**TASK DATA**
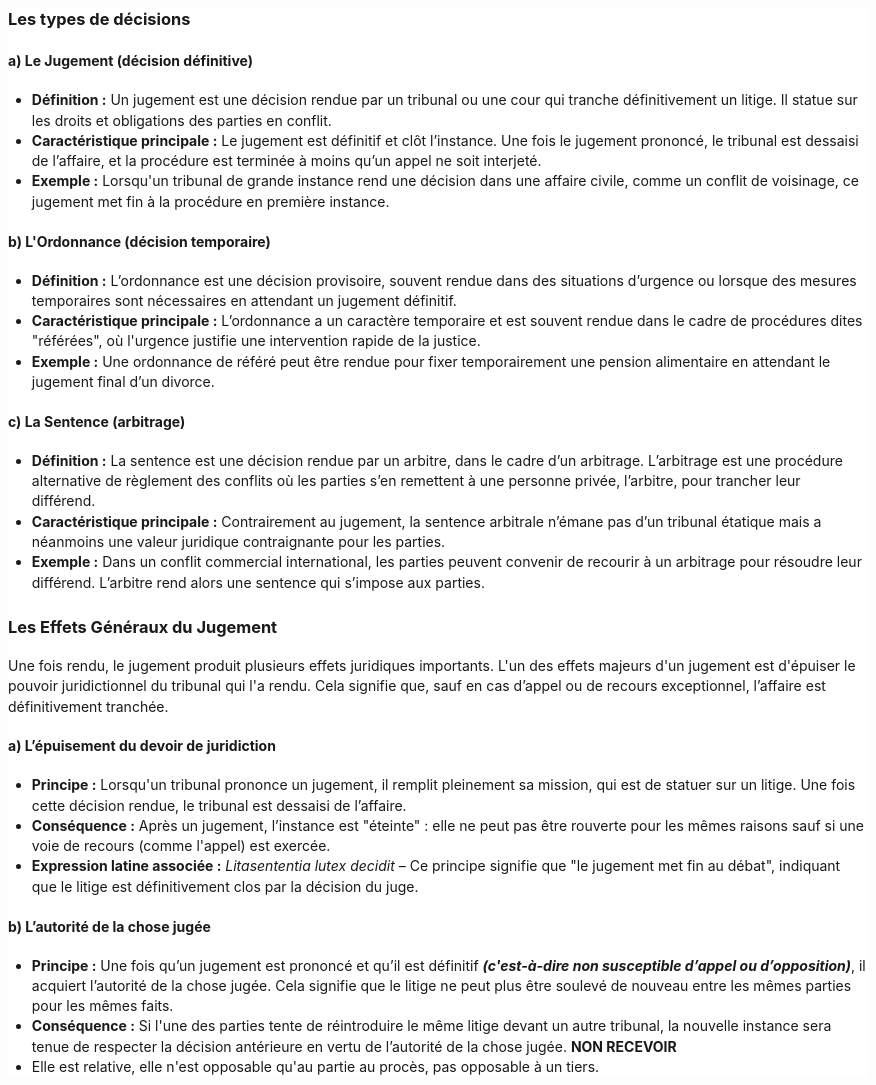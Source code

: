 ### Les types de décisions

#### a) **Le Jugement (décision définitive)**

- **Définition :** Un jugement est une décision rendue par un tribunal ou une cour qui tranche définitivement un litige. Il statue sur les droits et obligations des parties en conflit.
- **Caractéristique principale :** Le jugement est définitif et clôt l’instance. Une fois le jugement prononcé, le tribunal est dessaisi de l’affaire, et la procédure est terminée à moins qu’un appel ne soit interjeté.
- **Exemple :** Lorsqu'un tribunal de grande instance rend une décision dans une affaire civile, comme un conflit de voisinage, ce jugement met fin à la procédure en première instance.

#### b) **L'Ordonnance (décision temporaire)**

- **Définition :** L’ordonnance est une décision provisoire, souvent rendue dans des situations d’urgence ou lorsque des mesures temporaires sont nécessaires en attendant un jugement définitif.
- **Caractéristique principale :** L’ordonnance a un caractère temporaire et est souvent rendue dans le cadre de procédures dites "référées", où l'urgence justifie une intervention rapide de la justice.
- **Exemple :** Une ordonnance de référé peut être rendue pour fixer temporairement une pension alimentaire en attendant le jugement final d’un divorce.

#### c) **La Sentence (arbitrage)**

- **Définition :** La sentence est une décision rendue par un arbitre, dans le cadre d’un arbitrage. L’arbitrage est une procédure alternative de règlement des conflits où les parties s’en remettent à une personne privée, l’arbitre, pour trancher leur différend.
- **Caractéristique principale :** Contrairement au jugement, la sentence arbitrale n’émane pas d’un tribunal étatique mais a néanmoins une valeur juridique contraignante pour les parties.
- **Exemple :** Dans un conflit commercial international, les parties peuvent convenir de recourir à un arbitrage pour résoudre leur différend. L’arbitre rend alors une sentence qui s’impose aux parties.



### **Les Effets Généraux du Jugement**

Une fois rendu, le jugement produit plusieurs effets juridiques importants. L'un des effets majeurs d'un jugement est d'épuiser le pouvoir juridictionnel du tribunal qui l'a rendu. Cela signifie que, sauf en cas d’appel ou de recours exceptionnel, l’affaire est définitivement tranchée.

#### a) **L’épuisement du devoir de juridiction**

- **Principe :** Lorsqu'un tribunal prononce un jugement, il remplit pleinement sa mission, qui est de statuer sur un litige. Une fois cette décision rendue, le tribunal est dessaisi de l’affaire.
- **Conséquence :** Après un jugement, l’instance est "éteinte" : elle ne peut pas être rouverte pour les mêmes raisons sauf si une voie de recours (comme l'appel) est exercée.
- **Expression latine associée :** _Litasententia lutex decidit_ – Ce principe signifie que "le jugement met fin au débat", indiquant que le litige est définitivement clos par la décision du juge.

#### b) **L’autorité de la chose jugée**

- **Principe :** Une fois qu’un jugement est prononcé et qu’il est définitif ***(c'est-à-dire non susceptible d’appel ou d’opposition)***, il acquiert l’autorité de la chose jugée. Cela signifie que le litige ne peut plus être soulevé de nouveau entre les mêmes parties pour les mêmes faits.
- **Conséquence :** Si l'une des parties tente de réintroduire le même litige devant un autre tribunal, la nouvelle instance sera tenue de respecter la décision antérieure en vertu de l’autorité de la chose jugée. **NON RECEVOIR**
- Elle est relative, elle n'est opposable qu'au partie au procès, pas opposable à un tiers.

**EXERCISE**
Where does the word "différend" appear in the records? Copy every line that holds it.

**RESPONSE BOX**
- **Définition :** La sentence est une décision rendue par un arbitre, dans le cadre d’un arbitrage. L’arbitrage est une procédure alternative de règlement des conflits où les parties s’en remettent à une personne privée, l’arbitre, pour trancher leur différend.
- **Exemple :** Dans un conflit commercial international, les parties peuvent convenir de recourir à un arbitrage pour résoudre leur différend. L’arbitre rend alors une sentence qui s’impose aux parties.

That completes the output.